Tonight we had been playing kickball in the early evening. Choosing teams and marking the bases with scraps of cardboard. Later in the evening the parents joined the playful games. Mr. Kelley rolled out the volleyball posts secured in truck tires filled with cement and tied the net at each side. The adults began a rousing game of volleyball while the kids sat on sidewalks drinking cokes and eating popsicles to reject the effects of the heavy, humid evening air. We became cheerleaders – hollering and hooting at the saves and spikes that our parents showed off. It was so much fun, I looked up to the night sky to find a star. I wanted to throw up a wish that every night could be like this.

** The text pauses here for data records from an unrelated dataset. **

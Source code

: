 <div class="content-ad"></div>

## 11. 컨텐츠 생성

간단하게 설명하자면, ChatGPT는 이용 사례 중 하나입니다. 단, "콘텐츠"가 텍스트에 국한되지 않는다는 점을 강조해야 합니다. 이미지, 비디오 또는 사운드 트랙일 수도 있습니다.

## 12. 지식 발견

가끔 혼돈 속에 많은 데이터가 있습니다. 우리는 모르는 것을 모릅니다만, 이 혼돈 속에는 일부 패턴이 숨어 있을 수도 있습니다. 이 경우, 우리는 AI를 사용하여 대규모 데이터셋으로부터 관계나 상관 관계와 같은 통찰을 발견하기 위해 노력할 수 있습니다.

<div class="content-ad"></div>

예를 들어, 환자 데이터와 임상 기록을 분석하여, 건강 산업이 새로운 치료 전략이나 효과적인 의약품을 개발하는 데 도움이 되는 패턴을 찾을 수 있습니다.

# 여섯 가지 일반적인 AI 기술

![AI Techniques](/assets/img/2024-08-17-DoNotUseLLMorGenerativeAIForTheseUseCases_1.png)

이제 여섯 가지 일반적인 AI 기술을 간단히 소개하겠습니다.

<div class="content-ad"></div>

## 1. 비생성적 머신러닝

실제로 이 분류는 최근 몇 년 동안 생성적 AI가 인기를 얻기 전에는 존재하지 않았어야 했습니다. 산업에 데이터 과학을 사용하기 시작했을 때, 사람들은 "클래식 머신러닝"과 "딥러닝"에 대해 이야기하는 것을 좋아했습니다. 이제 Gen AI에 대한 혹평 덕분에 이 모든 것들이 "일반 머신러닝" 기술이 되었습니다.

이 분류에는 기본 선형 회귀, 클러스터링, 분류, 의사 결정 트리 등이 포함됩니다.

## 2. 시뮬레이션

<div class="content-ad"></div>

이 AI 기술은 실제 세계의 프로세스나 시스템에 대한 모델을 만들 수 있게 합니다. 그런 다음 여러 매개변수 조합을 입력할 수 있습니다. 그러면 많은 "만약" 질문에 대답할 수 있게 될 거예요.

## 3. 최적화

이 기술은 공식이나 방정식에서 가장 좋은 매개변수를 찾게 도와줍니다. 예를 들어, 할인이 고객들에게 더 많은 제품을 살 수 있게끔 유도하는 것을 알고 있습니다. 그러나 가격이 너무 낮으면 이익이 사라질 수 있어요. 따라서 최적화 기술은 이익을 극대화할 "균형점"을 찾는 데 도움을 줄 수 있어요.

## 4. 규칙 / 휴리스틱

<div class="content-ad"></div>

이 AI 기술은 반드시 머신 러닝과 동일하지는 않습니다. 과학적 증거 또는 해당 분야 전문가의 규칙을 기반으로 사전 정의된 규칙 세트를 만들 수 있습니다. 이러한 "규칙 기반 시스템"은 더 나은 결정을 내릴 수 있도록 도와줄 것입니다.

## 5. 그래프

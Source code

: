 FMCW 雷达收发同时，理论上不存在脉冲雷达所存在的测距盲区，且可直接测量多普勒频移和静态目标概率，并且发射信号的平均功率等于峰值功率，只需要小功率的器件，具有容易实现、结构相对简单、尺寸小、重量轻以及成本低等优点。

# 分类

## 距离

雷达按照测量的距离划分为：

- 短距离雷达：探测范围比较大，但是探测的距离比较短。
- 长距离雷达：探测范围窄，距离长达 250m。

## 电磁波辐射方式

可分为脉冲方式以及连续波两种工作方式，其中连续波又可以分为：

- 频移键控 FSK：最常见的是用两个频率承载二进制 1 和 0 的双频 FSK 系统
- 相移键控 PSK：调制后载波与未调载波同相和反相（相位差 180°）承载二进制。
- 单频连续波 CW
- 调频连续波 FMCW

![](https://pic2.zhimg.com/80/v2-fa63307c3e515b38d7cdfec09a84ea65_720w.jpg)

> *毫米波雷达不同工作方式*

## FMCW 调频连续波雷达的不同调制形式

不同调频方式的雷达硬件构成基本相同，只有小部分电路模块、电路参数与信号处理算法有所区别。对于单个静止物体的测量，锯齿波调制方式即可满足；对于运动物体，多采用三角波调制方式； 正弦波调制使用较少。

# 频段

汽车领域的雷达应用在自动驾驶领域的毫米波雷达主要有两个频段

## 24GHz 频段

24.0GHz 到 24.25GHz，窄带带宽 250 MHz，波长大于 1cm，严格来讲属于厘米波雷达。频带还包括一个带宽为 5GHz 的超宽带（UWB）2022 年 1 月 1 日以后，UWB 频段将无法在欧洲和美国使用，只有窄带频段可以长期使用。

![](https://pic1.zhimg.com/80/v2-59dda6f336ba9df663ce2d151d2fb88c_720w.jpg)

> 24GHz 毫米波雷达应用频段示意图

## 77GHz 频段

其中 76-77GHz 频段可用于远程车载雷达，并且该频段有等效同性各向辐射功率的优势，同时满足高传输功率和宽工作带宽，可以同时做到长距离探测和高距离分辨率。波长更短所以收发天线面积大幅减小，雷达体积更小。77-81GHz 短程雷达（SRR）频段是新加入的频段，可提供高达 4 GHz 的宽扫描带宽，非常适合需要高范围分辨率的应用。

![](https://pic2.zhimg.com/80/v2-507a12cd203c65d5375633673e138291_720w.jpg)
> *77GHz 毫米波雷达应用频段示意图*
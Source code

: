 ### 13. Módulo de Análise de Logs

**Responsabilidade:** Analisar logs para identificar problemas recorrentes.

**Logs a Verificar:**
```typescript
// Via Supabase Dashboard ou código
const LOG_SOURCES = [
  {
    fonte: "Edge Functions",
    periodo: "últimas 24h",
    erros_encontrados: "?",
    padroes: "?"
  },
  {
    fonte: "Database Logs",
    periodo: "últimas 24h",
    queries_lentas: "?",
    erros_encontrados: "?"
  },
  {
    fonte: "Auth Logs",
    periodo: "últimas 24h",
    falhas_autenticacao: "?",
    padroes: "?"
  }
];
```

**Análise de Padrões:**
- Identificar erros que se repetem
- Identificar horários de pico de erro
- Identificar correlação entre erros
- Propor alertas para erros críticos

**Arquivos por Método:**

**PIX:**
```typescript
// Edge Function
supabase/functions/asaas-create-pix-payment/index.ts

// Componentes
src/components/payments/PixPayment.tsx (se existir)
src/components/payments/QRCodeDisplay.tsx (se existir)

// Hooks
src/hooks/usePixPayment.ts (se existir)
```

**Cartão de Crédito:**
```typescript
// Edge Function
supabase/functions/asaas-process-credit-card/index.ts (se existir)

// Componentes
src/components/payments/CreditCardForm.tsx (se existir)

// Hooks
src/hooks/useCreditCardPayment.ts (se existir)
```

Looking up, there were no stars in the sky. Instead, dark clouds filled with heat and moisture decided to answer me instead. Low rumbles began to fill the air and as the parents paused the game for a water break, flashes of lightning danced in the distance. The magical spell was broken and quickly, the parents moved out of “play” mode and into “protect”. The net was quickly taken down and the volleyball posts returned to Mr. Kelly’s garage. A few more quick words between kids and parents as the rumbling grew louder and impatient and zig-zags of light were seen in the sky. Kids were whisked inside and the games for the night were over. I begged my dad to watch the storm with me. Together we sat in the garage with the door open and the lights off, watching the fierce mid-west summer storm make its way through our tiny suburb. Pounding rain, thunder and cracks of lightning were so loud, glass bottles in our garage were shaking. But I wasn’t afraid. I thought the storm was so beautiful – powerful – incredible. As a child, I couldn’t fully understand the danger, but I could grasp the power. It was as if God was giving us a fireworks display of nature to end our party.
The storm passed, and I eventually went to bed, but I never forgot that night. The incredible joy of the impromptu neighborhood party and the unexpected storm that changed our plans – that picture has played out in many ways throughout my life. Both times have so much to teach us - I wouldn’t want to give up either.